■ **Work instructions**: The lines to copy are those in the records below that hold the word "cloud".

■ **Stored data**:
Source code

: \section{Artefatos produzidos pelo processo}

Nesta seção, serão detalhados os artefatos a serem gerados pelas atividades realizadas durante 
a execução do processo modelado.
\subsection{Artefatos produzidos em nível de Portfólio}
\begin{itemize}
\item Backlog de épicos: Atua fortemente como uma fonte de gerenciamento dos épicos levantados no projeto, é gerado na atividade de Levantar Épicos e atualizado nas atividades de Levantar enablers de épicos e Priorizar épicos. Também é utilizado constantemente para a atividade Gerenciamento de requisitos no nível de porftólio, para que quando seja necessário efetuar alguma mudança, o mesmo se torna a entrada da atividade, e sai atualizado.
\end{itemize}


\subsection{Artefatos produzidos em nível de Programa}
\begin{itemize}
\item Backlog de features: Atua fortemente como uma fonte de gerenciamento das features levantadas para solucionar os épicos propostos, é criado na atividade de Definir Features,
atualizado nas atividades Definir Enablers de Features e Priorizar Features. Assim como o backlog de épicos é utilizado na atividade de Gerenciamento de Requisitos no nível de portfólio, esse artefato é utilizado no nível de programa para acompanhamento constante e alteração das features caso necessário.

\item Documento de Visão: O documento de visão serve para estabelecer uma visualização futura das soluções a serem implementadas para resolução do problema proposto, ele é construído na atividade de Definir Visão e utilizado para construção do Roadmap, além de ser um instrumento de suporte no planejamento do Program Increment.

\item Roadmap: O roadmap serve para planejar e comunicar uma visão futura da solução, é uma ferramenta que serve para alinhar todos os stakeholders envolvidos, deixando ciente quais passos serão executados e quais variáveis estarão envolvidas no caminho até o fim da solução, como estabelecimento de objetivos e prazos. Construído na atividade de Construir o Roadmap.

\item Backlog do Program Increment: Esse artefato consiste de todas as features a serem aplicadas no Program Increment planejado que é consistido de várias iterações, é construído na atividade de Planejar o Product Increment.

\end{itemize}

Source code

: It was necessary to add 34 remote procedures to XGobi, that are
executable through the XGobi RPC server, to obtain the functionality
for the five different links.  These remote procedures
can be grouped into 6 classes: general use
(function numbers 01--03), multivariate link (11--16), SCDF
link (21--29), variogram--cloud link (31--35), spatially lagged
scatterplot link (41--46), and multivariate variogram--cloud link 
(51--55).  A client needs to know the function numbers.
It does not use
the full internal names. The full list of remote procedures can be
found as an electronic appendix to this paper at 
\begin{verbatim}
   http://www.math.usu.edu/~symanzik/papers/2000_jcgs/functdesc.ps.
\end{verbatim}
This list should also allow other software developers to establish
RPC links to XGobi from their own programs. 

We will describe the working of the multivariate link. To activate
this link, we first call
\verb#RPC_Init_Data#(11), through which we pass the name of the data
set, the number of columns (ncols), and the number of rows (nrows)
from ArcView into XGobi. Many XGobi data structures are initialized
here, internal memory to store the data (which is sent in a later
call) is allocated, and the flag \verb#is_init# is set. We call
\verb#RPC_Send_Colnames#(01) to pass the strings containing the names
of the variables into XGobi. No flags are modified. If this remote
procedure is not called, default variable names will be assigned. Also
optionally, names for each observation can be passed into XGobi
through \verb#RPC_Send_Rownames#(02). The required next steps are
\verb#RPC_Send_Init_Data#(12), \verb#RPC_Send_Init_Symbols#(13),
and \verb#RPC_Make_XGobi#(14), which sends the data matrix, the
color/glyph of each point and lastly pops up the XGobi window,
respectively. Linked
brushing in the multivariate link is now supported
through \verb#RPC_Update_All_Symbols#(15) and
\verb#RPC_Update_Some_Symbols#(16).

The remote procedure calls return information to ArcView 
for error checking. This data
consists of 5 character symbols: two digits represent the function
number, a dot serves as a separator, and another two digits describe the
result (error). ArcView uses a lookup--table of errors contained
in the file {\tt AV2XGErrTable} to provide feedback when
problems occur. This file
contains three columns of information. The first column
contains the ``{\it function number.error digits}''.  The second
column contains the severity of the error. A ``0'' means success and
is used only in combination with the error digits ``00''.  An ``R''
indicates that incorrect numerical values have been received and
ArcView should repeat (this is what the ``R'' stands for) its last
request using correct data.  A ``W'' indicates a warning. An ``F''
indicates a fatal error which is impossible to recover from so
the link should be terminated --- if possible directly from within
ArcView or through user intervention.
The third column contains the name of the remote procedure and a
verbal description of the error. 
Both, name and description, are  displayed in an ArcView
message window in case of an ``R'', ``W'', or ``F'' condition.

■ **Output for this exercise**:
link (21--29), variogram--cloud link (31--35), spatially lagged
scatterplot link (41--46), and multivariate variogram--cloud link 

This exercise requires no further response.